[Excerpts from a dataset]
# # # # #

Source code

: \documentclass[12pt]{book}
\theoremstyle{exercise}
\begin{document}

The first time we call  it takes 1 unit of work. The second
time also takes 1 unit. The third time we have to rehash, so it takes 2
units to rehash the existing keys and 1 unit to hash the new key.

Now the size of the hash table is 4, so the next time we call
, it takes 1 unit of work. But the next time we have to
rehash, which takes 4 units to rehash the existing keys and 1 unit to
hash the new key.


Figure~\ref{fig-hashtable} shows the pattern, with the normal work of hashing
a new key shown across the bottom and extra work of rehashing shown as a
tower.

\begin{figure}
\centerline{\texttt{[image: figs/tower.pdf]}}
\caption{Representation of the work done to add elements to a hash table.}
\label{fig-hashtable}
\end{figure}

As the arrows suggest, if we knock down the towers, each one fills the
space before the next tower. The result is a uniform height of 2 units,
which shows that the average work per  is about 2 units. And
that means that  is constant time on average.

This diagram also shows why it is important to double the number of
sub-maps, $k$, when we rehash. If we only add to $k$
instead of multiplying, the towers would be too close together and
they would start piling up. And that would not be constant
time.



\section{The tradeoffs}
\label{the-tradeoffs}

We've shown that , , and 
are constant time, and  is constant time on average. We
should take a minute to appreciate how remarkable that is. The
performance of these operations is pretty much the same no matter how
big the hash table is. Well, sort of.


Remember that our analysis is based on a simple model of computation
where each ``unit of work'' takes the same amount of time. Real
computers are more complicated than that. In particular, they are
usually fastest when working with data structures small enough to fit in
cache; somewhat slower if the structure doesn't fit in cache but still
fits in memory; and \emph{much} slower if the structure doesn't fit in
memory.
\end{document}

# # # # #

=== How to complete this task ===
Among the entries above, count the lines that contain the word "call" and give the number by itself.

=== Result for this exercise ===
2